Blind Pass Marina in St. Pete Beach is on track for a serious personality shift, with plans to rebuild the storm-battered docks into a smaller marina wrapped around a much larger waterfront restaurant and live music venue. The vision trades a heavy focus on boat slips for an open-air dining and entertainment hub that leans hard into hospitality.
Project details
The property owner’s latest filing calls for roughly 70 boat slips paired with expanded outdoor dining and performance areas. As reported by Tampa Bay Times, the concept is designed to prioritize events and restaurant space over the marina’s previous slip count.
A site plan from JVB Architect shows a 370-seat open-air restaurant centered on an island bar, with multiple stages or zones for live music, a small pool and a clubhouse reserved for marina guests. St. Pete Rising also highlights turf gaming areas, expanded parking and a rebuilt dock system as part of the overall package.
Storm damage and permits
City paperwork shows the marina’s dock and connecting boardwalk took significant damage during the 2024 hurricane season, and bringing everything back requires jumping through the city’s updated rules. Some of the dock structure predates St. Pete Beach’s 2003 dock standards, which means variances are needed before reconstruction can move forward.

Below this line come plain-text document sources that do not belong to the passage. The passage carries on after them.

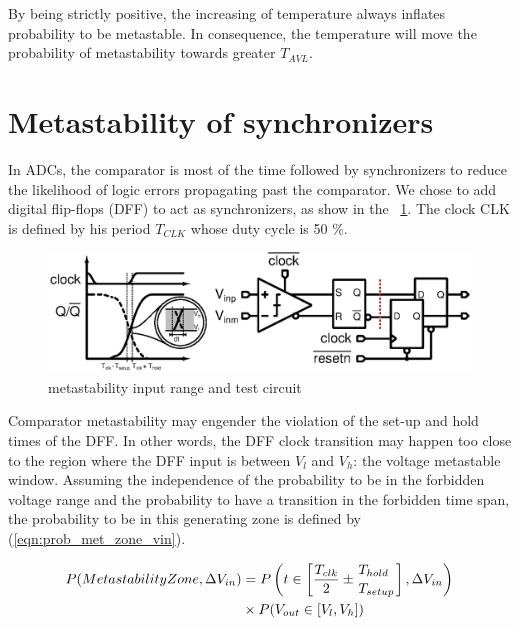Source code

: By being strictly positive, the increasing of temperature always inflates probability to be metastable. In consequence, the temperature will move the probability of metastability towards greater $T_{AVL}$.

\section{Metastability of synchronizers}
In ADCs\@, the comparator is most of the time followed by synchronizers to reduce the likelihood of logic errors propagating past the comparator. We chose to add digital flip-flops (DFF) to act as synchronizers, as show in the \figurename~\ref{fig:metastable_rng}. The clock CLK is defined by his period $T_{CLK}$ whose duty cycle is 50 \%.

\begin{figure}[htp]
\centering
\includegraphics[width=\textwidth]{Appendix3/Figs/comp-metastability-window.ps}
\caption{metastability input range and test circuit}
\label{fig:metastable_rng}
\end{figure}

Comparator metastability may engender the violation of the set-up and hold times of the DFF\@. In other words, the DFF clock transition may happen too close to the region where the DFF input is between $V_{l}$ and $V_{h}$: the voltage metastable window. Assuming the independence of the probability to be in the forbidden voltage range and the probability to have a transition in the forbidden time span, the probability to be in this generating zone is defined by (\ref{eqn:prob_met_zone_vin}).

\begin{align}
P(Metastability Zone, \Delta V_{in}) &=
P\left(t \in \left[\frac{T_{clk}}{2} \pm \myatop{T_{hold}}{T_{setup}} \right], \Delta V_{in}\right) \nonumber \\
&\times P(V_{out} \in [V_l, V_h])
\label{eqn:prob_met_zone_vin}
\end{align}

According to documents from the City of St. Pete Beach, the owners have requested four variances tied to rebuilding the commercial dock facilities, bundled with a companion conditional-use permit. The city reviewed those applications ahead of a scheduled hearing, setting the stage for what could be a closely watched approval process.
Ownership and local history
The waterfront property has long been known to locals as the home of Sea Hags Bar & Grill, which shut its doors in 2023 after more than a decade of pouring drinks and hosting beach-town regulars. Creative Loafing Tampa reported the closure, marking the end of that particular era at 9555 Blind Pass Road.
Public records and earlier coverage show the site has since been picked up by development interests and is now being pitched as a combined marina and hospitality property. The new filing leans into that repositioning, centering food, live music and guest amenities. It also lands at a moment when property owners and coastal cities are wrestling with how to rebuild waterfront sites after storm damage while responding to shifting market demand.
Why this fits a regional pattern
Across Pinellas County, marinas are increasingly being recast as multiuse destinations rather than purely working docks. Recent projects have mixed boat storage with restaurants, bars and event space, turning waterfront parcels into all-in-one stops for boaters and land-based visitors alike.
St. Pete Catalyst recently detailed a revised Tierra Verde marina project that added more hospitality components after community feedback and storm-related hiccups, underscoring the same forces now shaping Blind Pass Marina’s future.
The Blind Pass proposal fits squarely into that trend, tying storm repair and dock upgrades to a fresh attempt at a commercially viable concept on a tightly constrained slice of waterfront.
What’s next
For now, the plan is still wading through the local review process. City paperwork shows both the dock reconstruction and the conditional-use permit must win approval at public hearings before any construction can start. Materials from the City of St. Pete Beach list the variance requests and companion permit as pending items on the commission’s schedule.
One big question mark is who will actually run the restaurant. No tenant has been publicly named, and neighbors, boaters and nearby businesses are watching closely to see what kind of operator lands on the site. St. Pete Rising notes that a restaurant tenant has not yet been announced.